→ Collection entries

___

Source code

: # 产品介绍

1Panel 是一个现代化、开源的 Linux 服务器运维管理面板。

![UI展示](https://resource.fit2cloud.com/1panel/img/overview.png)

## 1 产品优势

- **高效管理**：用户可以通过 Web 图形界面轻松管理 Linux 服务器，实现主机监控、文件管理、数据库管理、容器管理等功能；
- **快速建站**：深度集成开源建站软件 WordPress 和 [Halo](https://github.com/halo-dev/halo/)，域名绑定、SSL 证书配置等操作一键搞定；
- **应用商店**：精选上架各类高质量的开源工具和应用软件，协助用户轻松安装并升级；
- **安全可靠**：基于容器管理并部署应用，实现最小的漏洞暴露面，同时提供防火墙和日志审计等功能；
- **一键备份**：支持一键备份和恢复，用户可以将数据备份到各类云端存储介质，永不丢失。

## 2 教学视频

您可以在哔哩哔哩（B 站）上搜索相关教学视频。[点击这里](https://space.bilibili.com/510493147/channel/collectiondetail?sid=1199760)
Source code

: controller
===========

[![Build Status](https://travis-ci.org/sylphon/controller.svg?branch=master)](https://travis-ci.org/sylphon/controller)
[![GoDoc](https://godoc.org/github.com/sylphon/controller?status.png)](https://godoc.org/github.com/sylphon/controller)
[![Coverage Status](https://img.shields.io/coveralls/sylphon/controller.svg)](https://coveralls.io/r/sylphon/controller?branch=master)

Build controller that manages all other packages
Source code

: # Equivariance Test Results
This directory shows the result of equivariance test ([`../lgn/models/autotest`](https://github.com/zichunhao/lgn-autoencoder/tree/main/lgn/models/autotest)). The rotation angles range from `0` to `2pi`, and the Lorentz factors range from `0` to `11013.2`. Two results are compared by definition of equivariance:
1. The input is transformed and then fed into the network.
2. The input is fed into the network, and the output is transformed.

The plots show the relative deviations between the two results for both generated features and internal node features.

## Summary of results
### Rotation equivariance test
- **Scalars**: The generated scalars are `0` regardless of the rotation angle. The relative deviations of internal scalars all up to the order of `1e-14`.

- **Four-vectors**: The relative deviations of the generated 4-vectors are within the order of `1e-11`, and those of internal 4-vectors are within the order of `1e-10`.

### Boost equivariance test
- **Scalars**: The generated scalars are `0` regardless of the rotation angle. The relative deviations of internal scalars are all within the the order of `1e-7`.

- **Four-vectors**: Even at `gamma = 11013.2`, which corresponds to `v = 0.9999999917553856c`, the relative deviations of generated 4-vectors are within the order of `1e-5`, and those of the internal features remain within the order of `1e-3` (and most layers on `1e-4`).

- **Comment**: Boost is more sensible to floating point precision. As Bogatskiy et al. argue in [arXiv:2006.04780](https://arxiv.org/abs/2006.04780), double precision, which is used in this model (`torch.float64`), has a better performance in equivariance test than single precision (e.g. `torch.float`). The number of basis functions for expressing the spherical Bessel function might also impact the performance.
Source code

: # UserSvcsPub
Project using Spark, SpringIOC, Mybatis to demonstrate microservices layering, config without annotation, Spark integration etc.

___

→ Your objective
Your reply should hold every line from the data that contains "transformed", copied in full.

→ Response to this task
1. The input is transformed and then fed into the network.
2. The input is fed into the network, and the output is transformed.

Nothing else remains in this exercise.